Since many small business owners are managing many (if not all) marketing tasks internally, having strong brand guidelines can make marketing and promotion of your business (or product) much easier as there is always a reference point. Plus, it keeps everyone inside and outside the organization on the same page (literally!)

Why your small business needs brand guidelines

  1. Consistency: It keeps your branding and marketing consistent across all print and online media.
  2. Efficiency: When you have a reference point for your marketing pieces, you can create them more quickly and efficiently.
  3. Professionalism: When all of your marketing materials are consistent and on-brand, it shows people you know what you’re doing.
  4. Convenience: When everything is in one place, it helps your partners and vendors (such as graphic designers, photographers, writers and print vendors) do their job faster and easier—which also saves you money.
  5. Accuracy: When brand details are easily accessible, it helps to avoid costly mistakes such as using the wrong color or font on a printed piece.
  6. Continuity: When everything is in one place, necessary brand assets such as logos or brand colors, can be easily accessed when needed and project delays can be avoided.
  7. Onboarding: New employees can get to know your brand quickly and easily, so they can get to work faster. It also provides them a constant reference as they get acquainted with their new job.

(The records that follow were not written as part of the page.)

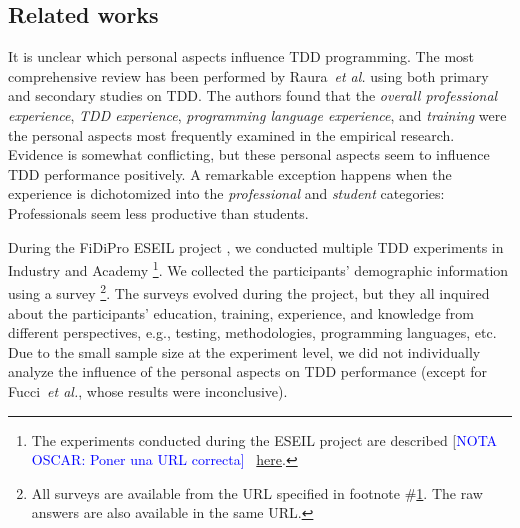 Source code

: \documentclass[10pt,conference]{IEEEtran}\usepackage[]{graphicx}\usepackage[table,xcdraw]{xcolor}
\newcommand{\odnote}[1]{[\textcolor{blue}{NOTA OSCAR: #1]~}}
\newcommand{\etal}[0]{~\textit{et al.}}
\begin{document}
\subsection{Related works}

It is unclear which personal aspects influence TDD programming. The most comprehensive review has been performed by Raura\etal{} \cite{} using both primary and secondary studies on TDD. The authors found that the \textit{overall professional experience}, \textit{TDD experience}, \textit{programming language experience}, and \textit{training} were the personal aspects most frequently examined in the empirical research. Evidence is somewhat conflicting, but these personal aspects seem to influence TDD performance positively. A remarkable exception happens when the experience is dichotomized into the \textit{professional} and \textit{student} categories: Professionals seem less productive than students.

During the FiDiPro ESEIL project \cite{juristo2016experiences}, we conducted multiple TDD experiments in Industry and Academy%
\footnote{The experiments conducted during the ESEIL project are described \odnote{Poner una URL correcta} \href{https://docs.google.com/forms/d/1-UGx8xDZ6EWyvAabIvIRWnx7UDIQj1-Ts5w0wBS3UgA}{here}.\label{foot:eseil}}.
We collected the participants' demographic information using a survey%
\footnote{All surveys are available from the URL specified in footnote \#\ref{foot:eseil}. The raw answers are also available in the same URL.}. The surveys evolved during the project, but they all inquired about the participants' education, training, experience, and knowledge from different perspectives, e.g., testing, methodologies, programming languages, etc. Due to the small sample size at the experiment level, we did not individually analyze the influence of the personal aspects on TDD performance (except for Fucci\etal \cite{fucci2015towards}, whose results were inconclusive). 
\end{document}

What should be included in brand guidelines

A good set of brand guidelines will assure everything people see and experience related to your small business is an accurate expression of your brand. So, what should be included?

Before getting started, think about how your organization will use the guidelines:

  • What types (and channels) of marketing do you use? (i.e. print, digital, social media)
  • Will your in-house team mainly use them or will you share with outside vendors?
  • If you work with outside vendors, what types of work do they produce? (i.e. brochures, flyers, advertising, email marketing)

At the very least, the following should be included in brand guidelines:

  • Mission and vision statements: including verbiage about how they relate to your overall brand.
  • Logo usage: including sizing requirements, clear space (the space around the logo that separates it from other design elements), logotypes and icons, logo lockups (i.e. if the logo should always appear with another element such as a tagline, date or URL). It’s also a good to include misuse examples, for example: the logo should not be stretched disproportionately or used smaller than ¼”.
  • Taglines: including when and how to use the tagline, and where it should be placed in relation to the logo.
  • Fonts and typography: including allowable primary and secondary fonts for both print and online usage. Optionally, include examples and/or suggested usage for headlines and body copy.
  • Color palette: including primary and secondary color palettes for print (Pantone, CMYK) and digital (RGB, HEX) usage.
  • Imagery: including suggested types of photography and illustration that should be used, as well as when images should be used. May also include recommended website for purchasing stock photography or illustration and/or image guidelines for in-house or contracted photographers.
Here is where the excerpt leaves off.